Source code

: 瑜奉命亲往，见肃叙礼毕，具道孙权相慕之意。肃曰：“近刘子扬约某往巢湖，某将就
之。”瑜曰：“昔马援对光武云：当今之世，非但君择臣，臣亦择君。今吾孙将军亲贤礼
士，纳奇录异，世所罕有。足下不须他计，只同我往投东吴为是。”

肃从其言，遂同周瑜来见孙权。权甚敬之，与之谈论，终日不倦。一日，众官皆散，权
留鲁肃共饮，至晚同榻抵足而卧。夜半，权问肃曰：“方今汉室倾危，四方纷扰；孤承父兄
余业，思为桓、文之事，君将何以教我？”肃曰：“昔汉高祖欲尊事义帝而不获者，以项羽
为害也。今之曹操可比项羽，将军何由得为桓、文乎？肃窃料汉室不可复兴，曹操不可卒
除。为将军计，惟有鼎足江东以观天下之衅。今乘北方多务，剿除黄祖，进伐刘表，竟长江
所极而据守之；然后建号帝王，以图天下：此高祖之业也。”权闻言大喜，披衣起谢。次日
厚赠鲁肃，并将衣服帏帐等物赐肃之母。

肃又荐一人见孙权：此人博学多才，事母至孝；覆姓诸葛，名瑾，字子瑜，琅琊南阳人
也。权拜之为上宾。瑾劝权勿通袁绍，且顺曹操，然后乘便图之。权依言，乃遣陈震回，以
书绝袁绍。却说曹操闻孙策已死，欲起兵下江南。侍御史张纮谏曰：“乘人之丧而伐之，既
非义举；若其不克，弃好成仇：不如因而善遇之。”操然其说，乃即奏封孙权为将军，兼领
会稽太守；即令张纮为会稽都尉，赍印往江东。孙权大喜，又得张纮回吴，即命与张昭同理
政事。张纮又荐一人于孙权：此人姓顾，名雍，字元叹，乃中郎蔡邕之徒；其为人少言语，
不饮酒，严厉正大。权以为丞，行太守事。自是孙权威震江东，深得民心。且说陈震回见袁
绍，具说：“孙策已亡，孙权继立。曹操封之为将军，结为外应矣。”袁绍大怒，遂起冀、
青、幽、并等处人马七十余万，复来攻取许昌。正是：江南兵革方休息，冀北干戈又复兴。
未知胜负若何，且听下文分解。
...
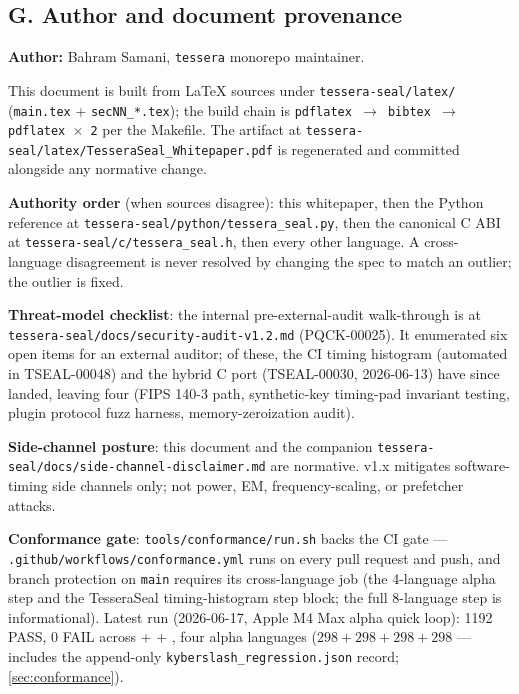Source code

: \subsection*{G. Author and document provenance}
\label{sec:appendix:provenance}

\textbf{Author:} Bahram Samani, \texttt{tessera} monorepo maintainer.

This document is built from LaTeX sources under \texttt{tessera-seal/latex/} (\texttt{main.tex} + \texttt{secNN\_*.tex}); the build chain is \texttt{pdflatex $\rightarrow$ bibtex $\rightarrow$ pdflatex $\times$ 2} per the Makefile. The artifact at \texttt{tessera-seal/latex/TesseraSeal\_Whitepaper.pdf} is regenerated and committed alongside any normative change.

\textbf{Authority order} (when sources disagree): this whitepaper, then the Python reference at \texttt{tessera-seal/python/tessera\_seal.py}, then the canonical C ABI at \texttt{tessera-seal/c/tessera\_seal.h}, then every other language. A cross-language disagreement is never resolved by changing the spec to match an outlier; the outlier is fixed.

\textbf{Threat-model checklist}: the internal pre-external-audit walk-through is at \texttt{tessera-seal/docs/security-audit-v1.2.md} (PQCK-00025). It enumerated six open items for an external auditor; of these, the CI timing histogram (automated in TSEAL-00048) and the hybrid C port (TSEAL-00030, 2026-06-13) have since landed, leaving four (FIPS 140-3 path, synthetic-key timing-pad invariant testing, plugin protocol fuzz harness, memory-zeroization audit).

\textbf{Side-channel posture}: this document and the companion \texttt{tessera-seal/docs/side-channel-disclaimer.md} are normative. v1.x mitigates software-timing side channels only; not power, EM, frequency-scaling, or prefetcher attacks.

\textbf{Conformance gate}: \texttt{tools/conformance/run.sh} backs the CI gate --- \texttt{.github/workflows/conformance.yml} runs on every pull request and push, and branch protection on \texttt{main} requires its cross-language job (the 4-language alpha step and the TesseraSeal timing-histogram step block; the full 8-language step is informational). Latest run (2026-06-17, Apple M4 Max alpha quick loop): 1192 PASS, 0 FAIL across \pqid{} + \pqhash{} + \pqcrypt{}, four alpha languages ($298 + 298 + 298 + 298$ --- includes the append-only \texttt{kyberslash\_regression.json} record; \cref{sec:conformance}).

What is expected: What is needed is every line of the records above that contains the word "provenance".

Solved exercise:
: \subsection*{G. Author and document provenance}
\label{sec:appendix:provenance}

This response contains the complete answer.